Your answer must be an exact copy of the records below, minus the pictures.
··· SOURCE RECORDS ···
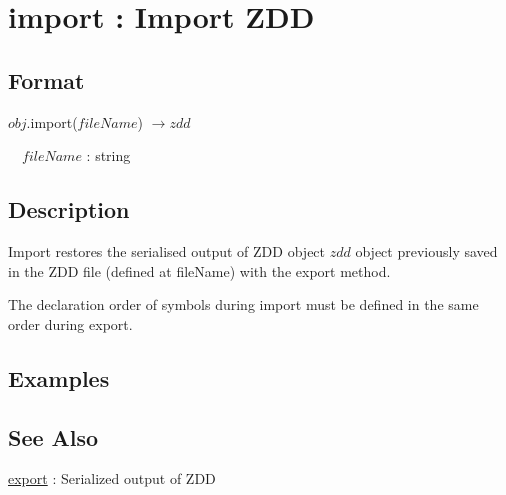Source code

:
\section{import : Import ZDD\label{sect:import}}
\subsection*{Format}
$obj$.import($fileName$) $\rightarrow zdd$

~~$fileName$ : string

\subsection*{Description}
Import restores the serialised output of ZDD object $zdd$ object previously saved in the ZDD file (defined at fileName) with the export method. 
 
The declaration order of symbols during import must be defined in the same order during export. 


\subsection*{Examples}


\subsection*{See Also}
\hyperref[sect:export]{export} : Serialized output of ZDD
···
**RESULT OF THIS TASK**
Source code

:
\section{import : Import ZDD\label{sect:import}}
\subsection*{Format}
$obj$.import($fileName$) $\rightarrow zdd$

~~$fileName$ : string

\subsection*{Description}
Import restores the serialised output of ZDD object $zdd$ object previously saved in the ZDD file (defined at fileName) with the export method. 
 
The declaration order of symbols during import must be defined in the same order during export. 


\subsection*{Examples}


\subsection*{See Also}
\hyperref[sect:export]{export} : Serialized output of ZDD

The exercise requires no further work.